/---

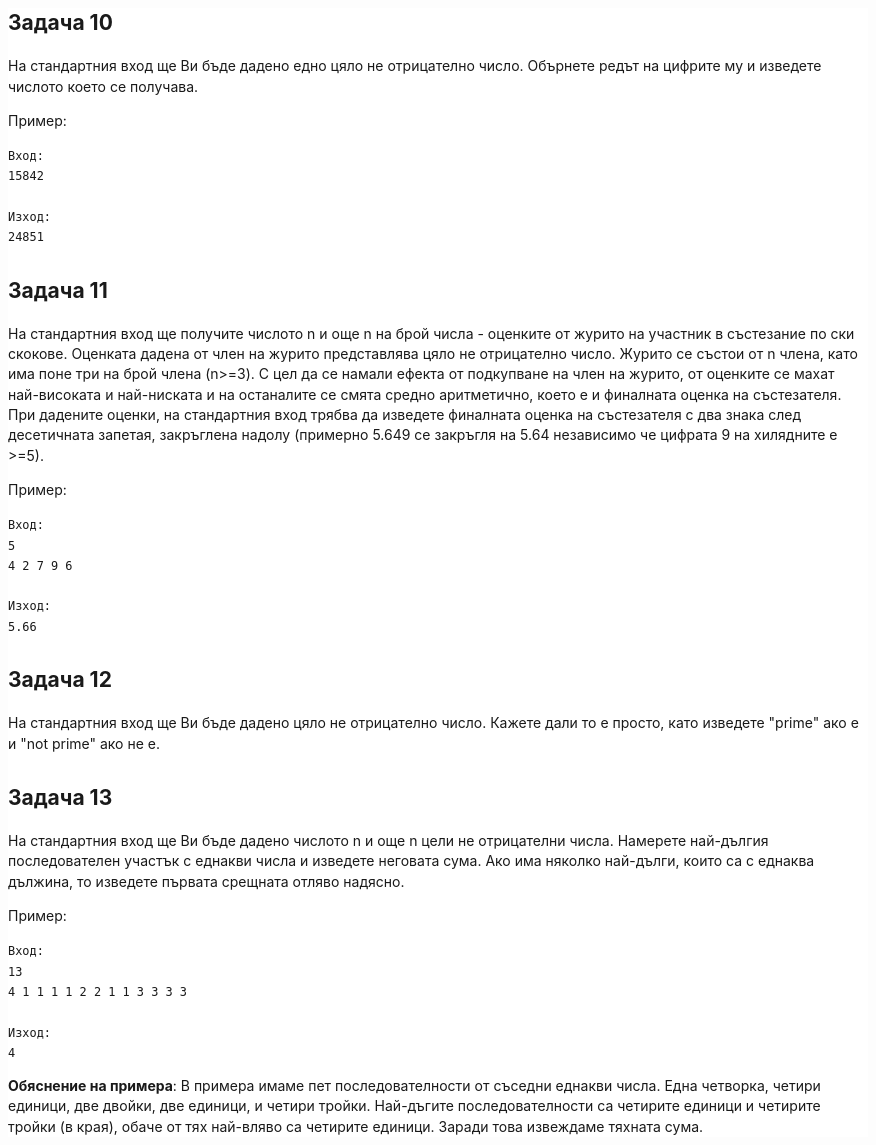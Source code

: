 ## Задача 10
На стандартния вход ще Ви бъде дадено едно цяло не отрицателно число. Обърнете редът на цифрите му и изведете числото което се получава.

Пример:
```
Вход:
15842

Изход:
24851
```

## Задача 11
На стандартния вход ще получите числото n и още n на брой числа - оценките от журито на участник в състезание по ски скокове. Оценката дадена от член на журито представлява цяло не отрицателно число. Журито се състои от n члена, като има поне три на брой члена (n>=3). С цел да се намали ефекта от подкупване на член на журито, от оценките се махат най-високата и най-ниската и на останалите се смята средно аритметично, което е и финалната оценка на състезателя. При дадените оценки, на стандартния вход трябва да изведете финалната оценка на състезателя с два знака след десетичната запетая, закръглена надолу (примерно 5.649 се закръгля на 5.64 независимо че цифрата 9 на хилядните е >=5).

Пример:
```
Вход:
5
4 2 7 9 6

Изход:
5.66
```

## Задача 12
На стандартния вход ще Ви бъде дадено цяло не отрицателно число. Кажете дали то е просто, като изведете "prime" ако е и "not prime" ако не е.

## Задача 13
На стандартния вход ще Ви бъде дадено числото n и още n цели не отрицателни числа. Намерете най-дългия последователен участък с еднакви числа и изведете неговата сума. Ако има няколко най-дълги, които са с еднаква дължина, то изведете първата срещната отляво надясно.

Пример:
```
Вход:
13
4 1 1 1 1 2 2 1 1 3 3 3 3

Изход:
4

```
**Обяснение на примера**: В примера имаме пет последователности от съседни еднакви числа. Една четворка, четири единици, две двойки, две единици, и четири тройки. Най-дъгите последователности са четирите единици и четирите тройки (в края), обаче от тях най-вляво са четирите единици. Заради това извеждаме тяхната сума.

\---

What you should do> Could you transcribe exactly the lines from the start of the records through the line containing "## Задача 11", both ends included, leaving the pictures out?

Solution to the exercise>
Source code

: ## Задача 10
На стандартния вход ще Ви бъде дадено едно цяло не отрицателно число. Обърнете редът на цифрите му и изведете числото което се получава.

Пример:
```
Вход:
15842

Изход:
24851
```

## Задача 11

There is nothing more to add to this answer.